EXERCISE DIRECTIONS
Your response should consist of the entries below, reproduced exactly and without their images.
===== EXTRACTED RECORDS
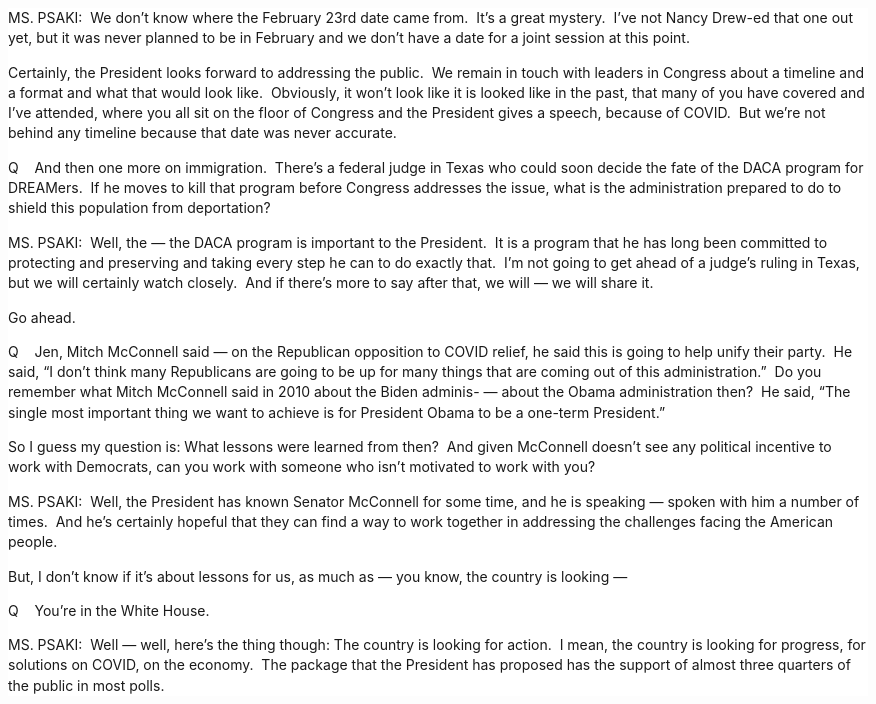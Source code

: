 MS. PSAKI:  We don’t know where the February 23rd date came from.  It’s
a great mystery.  I’ve not Nancy Drew-ed that one out yet, but it was
never planned to be in February and we don’t have a date for a joint
session at this point. 

Certainly, the President looks forward to addressing the public.  We
remain in touch with leaders in Congress about a timeline and a format
and what that would look like.  Obviously, it won’t look like it is
looked like in the past, that many of you have covered and I’ve
attended, where you all sit on the floor of Congress and the President
gives a speech, because of COVID.  But we’re not behind any timeline
because that date was never accurate. 

Q    And then one more on immigration.  There’s a federal judge in Texas
who could soon decide the fate of the DACA program for DREAMers.  If he
moves to kill that program before Congress addresses the issue, what is
the administration prepared to do to shield this population from
deportation?

MS. PSAKI:  Well, the — the DACA program is important to the President. 
It is a program that he has long been committed to protecting and
preserving and taking every step he can to do exactly that.  I’m not
going to get ahead of a judge’s ruling in Texas, but we will certainly
watch closely.  And if there’s more to say after that, we will — we will
share it. 

Go ahead.

Q    Jen, Mitch McConnell said — on the Republican opposition to COVID
relief, he said this is going to help unify their party.  He said, “I
don’t think many Republicans are going to be up for many things that are
coming out of this administration.”  Do you remember what Mitch
McConnell said in 2010 about the Biden adminis- — about the Obama
administration then?  He said, “The single most important thing we want
to achieve is for President Obama to be a one-term President.” 

So I guess my question is: What lessons were learned from then?  And
given McConnell doesn’t see any political incentive to work with
Democrats, can you work with someone who isn’t motivated to work with
you?

MS. PSAKI:  Well, the President has known Senator McConnell for some
time, and he is speaking — spoken with him a number of times.  And he’s
certainly hopeful that they can find a way to work together in
addressing the challenges facing the American people. 

But, I don’t know if it’s about lessons for us, as much as — you know,
the country is looking —

Q    You’re in the White House.

MS. PSAKI:  Well — well, here’s the thing though: The country is looking
for action.  I mean, the country is looking for progress, for solutions
on COVID, on the economy.  The package that the President has proposed
has the support of almost three quarters of the public in most polls. 
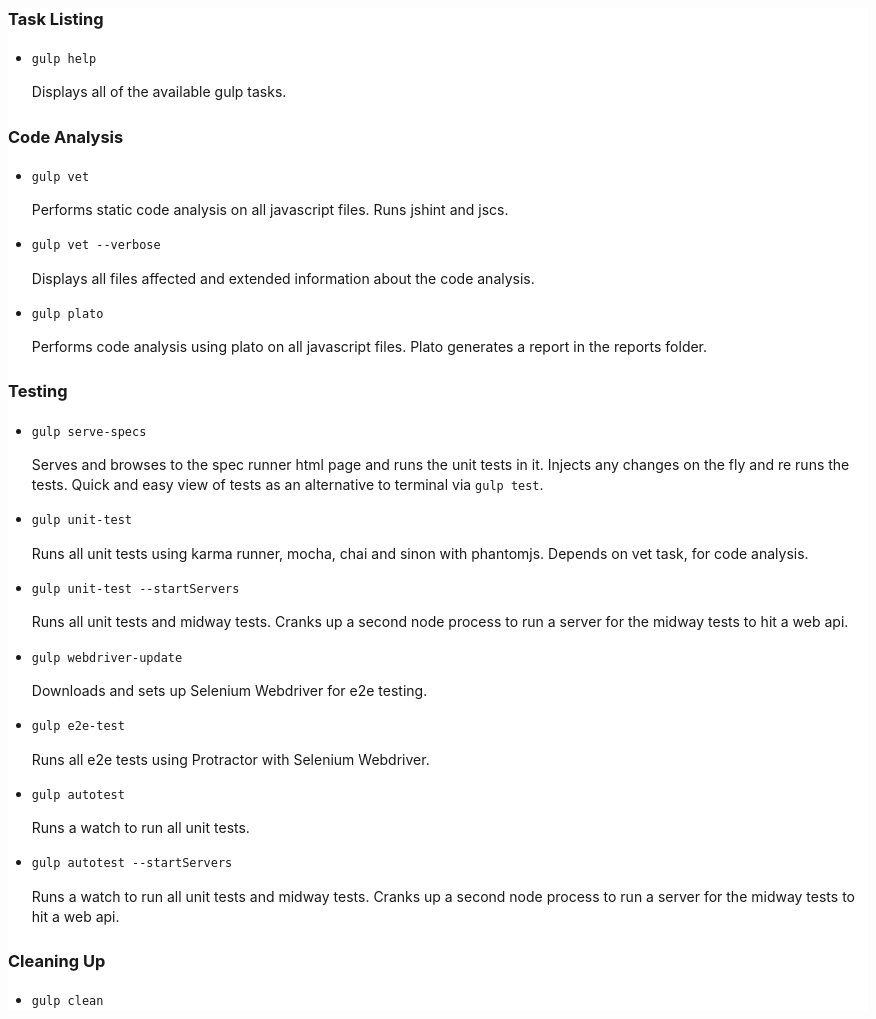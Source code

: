### Task Listing

- `gulp help`

    Displays all of the available gulp tasks.

### Code Analysis

- `gulp vet`

    Performs static code analysis on all javascript files. Runs jshint and jscs.

- `gulp vet --verbose`

    Displays all files affected and extended information about the code analysis.

- `gulp plato`

    Performs code analysis using plato on all javascript files. Plato generates a report in the reports folder.

### Testing

- `gulp serve-specs`

    Serves and browses to the spec runner html page and runs the unit tests in it. Injects any changes on the fly and re runs the tests. Quick and easy view of tests as an alternative to terminal via `gulp test`.

- `gulp unit-test`

    Runs all unit tests using karma runner, mocha, chai and sinon with phantomjs. Depends on vet task, for code analysis.

- `gulp unit-test --startServers`

    Runs all unit tests and midway tests. Cranks up a second node process to run a server for the midway tests to hit a web api.

- `gulp webdriver-update`
    
    Downloads and sets up Selenium Webdriver for e2e testing.
    
- `gulp e2e-test`
    
    Runs all e2e tests using Protractor with Selenium Webdriver.

- `gulp autotest`

    Runs a watch to run all unit tests.

- `gulp autotest --startServers`

    Runs a watch to run all unit tests and midway tests. Cranks up a second node process to run a server for the midway tests to hit a web api.

### Cleaning Up

- `gulp clean`
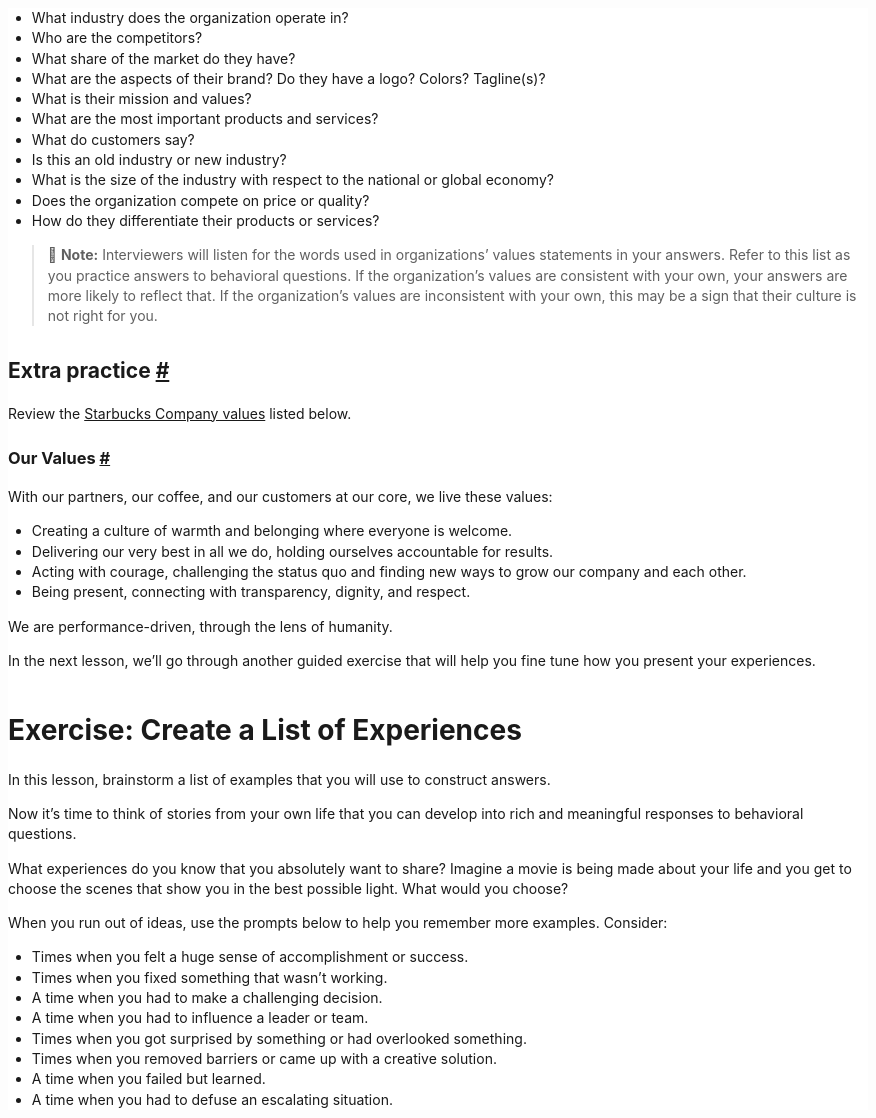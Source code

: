 - What industry does the organization operate in?
- Who are the competitors?
- What share of the market do they have?
- What are the aspects of their brand? Do they have a logo? Colors? Tagline(s)?
- What is their mission and values?
- What are the most important products and services?
- What do customers say?
- Is this an old industry or new industry?
- What is the size of the industry with respect to the national or global economy?
- Does the organization compete on price or quality?
- How do they differentiate their products or services?

> 📝 **Note:** Interviewers will listen for the words used in organizations’ values statements in your answers. Refer to this list as you practice answers to behavioral questions. If the organization’s values are consistent with your own, your answers are more likely to reflect that. If the organization’s values are inconsistent with your own, this may be a sign that their culture is not right for you.

## Extra practice [#](https://www.educative.io/courses/grokking-the-behavioral-interview/B6jy9p428vN#extra-practice)

Review the [Starbucks Company values](https://www.starbucks.com/careers/working-at-starbucks/culture-and-values) listed below.

### Our Values [#](https://www.educative.io/courses/grokking-the-behavioral-interview/B6jy9p428vN#our-values)

With our partners, our coffee, and our customers at our core, we live these values:

- Creating a culture of warmth and belonging where everyone is welcome.
- Delivering our very best in all we do, holding ourselves accountable for results.
- Acting with courage, challenging the status quo and finding new ways to grow our company and each other.
- Being present, connecting with transparency, dignity, and respect.

We are performance-driven, through the lens of humanity.

In the next lesson, we’ll go through another guided exercise that will help you fine tune how you present your experiences.

# Exercise: Create a List of Experiences

In this lesson, brainstorm a list of examples that you will use to construct answers.

Now it’s time to think of stories from your own life that you can develop into rich and meaningful responses to behavioral questions.

What experiences do you know that you absolutely want to share? Imagine a movie is being made about your life and you get to choose the scenes that show you in the best possible light. What would you choose?

When you run out of ideas, use the prompts below to help you remember more examples. Consider:

- Times when you felt a huge sense of accomplishment or success.
- Times when you fixed something that wasn’t working.
- A time when you had to make a challenging decision.
- A time when you had to influence a leader or team.
- Times when you got surprised by something or had overlooked something.
- Times when you removed barriers or came up with a creative solution.
- A time when you failed but learned.
- A time when you had to defuse an escalating situation.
==========
REPLY TO THE TASK
Source code

: MS. PSAKI:  We don’t know where the February 23rd date came from.  It’s
a great mystery.  I’ve not Nancy Drew-ed that one out yet, but it was
never planned to be in February and we don’t have a date for a joint
session at this point. 

Certainly, the President looks forward to addressing the public.  We
remain in touch with leaders in Congress about a timeline and a format
and what that would look like.  Obviously, it won’t look like it is
looked like in the past, that many of you have covered and I’ve
attended, where you all sit on the floor of Congress and the President
gives a speech, because of COVID.  But we’re not behind any timeline
because that date was never accurate. 

Q    And then one more on immigration.  There’s a federal judge in Texas
who could soon decide the fate of the DACA program for DREAMers.  If he
moves to kill that program before Congress addresses the issue, what is
the administration prepared to do to shield this population from
deportation?

MS. PSAKI:  Well, the — the DACA program is important to the President. 
It is a program that he has long been committed to protecting and
preserving and taking every step he can to do exactly that.  I’m not
going to get ahead of a judge’s ruling in Texas, but we will certainly
watch closely.  And if there’s more to say after that, we will — we will
share it. 

Go ahead.

Q    Jen, Mitch McConnell said — on the Republican opposition to COVID
relief, he said this is going to help unify their party.  He said, “I
don’t think many Republicans are going to be up for many things that are
coming out of this administration.”  Do you remember what Mitch
McConnell said in 2010 about the Biden adminis- — about the Obama
administration then?  He said, “The single most important thing we want
to achieve is for President Obama to be a one-term President.” 

So I guess my question is: What lessons were learned from then?  And
given McConnell doesn’t see any political incentive to work with
Democrats, can you work with someone who isn’t motivated to work with
you?

MS. PSAKI:  Well, the President has known Senator McConnell for some
time, and he is speaking — spoken with him a number of times.  And he’s
certainly hopeful that they can find a way to work together in
addressing the challenges facing the American people. 

But, I don’t know if it’s about lessons for us, as much as — you know,
the country is looking —

Q    You’re in the White House.

MS. PSAKI:  Well — well, here’s the thing though: The country is looking
for action.  I mean, the country is looking for progress, for solutions
on COVID, on the economy.  The package that the President has proposed
has the support of almost three quarters of the public in most polls. 
Source code

:### Task Listing

- `gulp help`

    Displays all of the available gulp tasks.

### Code Analysis

- `gulp vet`

    Performs static code analysis on all javascript files. Runs jshint and jscs.

- `gulp vet --verbose`

    Displays all files affected and extended information about the code analysis.

- `gulp plato`

    Performs code analysis using plato on all javascript files. Plato generates a report in the reports folder.

### Testing

- `gulp serve-specs`

    Serves and browses to the spec runner html page and runs the unit tests in it. Injects any changes on the fly and re runs the tests. Quick and easy view of tests as an alternative to terminal via `gulp test`.

- `gulp unit-test`

    Runs all unit tests using karma runner, mocha, chai and sinon with phantomjs. Depends on vet task, for code analysis.

- `gulp unit-test --startServers`

    Runs all unit tests and midway tests. Cranks up a second node process to run a server for the midway tests to hit a web api.

- `gulp webdriver-update`
    
    Downloads and sets up Selenium Webdriver for e2e testing.
    
- `gulp e2e-test`
    
    Runs all e2e tests using Protractor with Selenium Webdriver.

- `gulp autotest`

    Runs a watch to run all unit tests.

- `gulp autotest --startServers`

    Runs a watch to run all unit tests and midway tests. Cranks up a second node process to run a server for the midway tests to hit a web api.

### Cleaning Up

- `gulp clean`
Source code

: - What industry does the organization operate in?
- Who are the competitors?
- What share of the market do they have?
- What are the aspects of their brand? Do they have a logo? Colors? Tagline(s)?
- What is their mission and values?
- What are the most important products and services?
- What do customers say?
- Is this an old industry or new industry?
- What is the size of the industry with respect to the national or global economy?
- Does the organization compete on price or quality?
- How do they differentiate their products or services?

> 📝 **Note:** Interviewers will listen for the words used in organizations’ values statements in your answers. Refer to this list as you practice answers to behavioral questions. If the organization’s values are consistent with your own, your answers are more likely to reflect that. If the organization’s values are inconsistent with your own, this may be a sign that their culture is not right for you.

## Extra practice [#](https://www.educative.io/courses/grokking-the-behavioral-interview/B6jy9p428vN#extra-practice)

Review the [Starbucks Company values](https://www.starbucks.com/careers/working-at-starbucks/culture-and-values) listed below.

### Our Values [#](https://www.educative.io/courses/grokking-the-behavioral-interview/B6jy9p428vN#our-values)

With our partners, our coffee, and our customers at our core, we live these values:

- Creating a culture of warmth and belonging where everyone is welcome.
- Delivering our very best in all we do, holding ourselves accountable for results.
- Acting with courage, challenging the status quo and finding new ways to grow our company and each other.
- Being present, connecting with transparency, dignity, and respect.

We are performance-driven, through the lens of humanity.

In the next lesson, we’ll go through another guided exercise that will help you fine tune how you present your experiences.

# Exercise: Create a List of Experiences

In this lesson, brainstorm a list of examples that you will use to construct answers.

Now it’s time to think of stories from your own life that you can develop into rich and meaningful responses to behavioral questions.

What experiences do you know that you absolutely want to share? Imagine a movie is being made about your life and you get to choose the scenes that show you in the best possible light. What would you choose?

When you run out of ideas, use the prompts below to help you remember more examples. Consider:

- Times when you felt a huge sense of accomplishment or success.
- Times when you fixed something that wasn’t working.
- A time when you had to make a challenging decision.
- A time when you had to influence a leader or team.
- Times when you got surprised by something or had overlooked something.
- Times when you removed barriers or came up with a creative solution.
- A time when you failed but learned.
- A time when you had to defuse an escalating situation.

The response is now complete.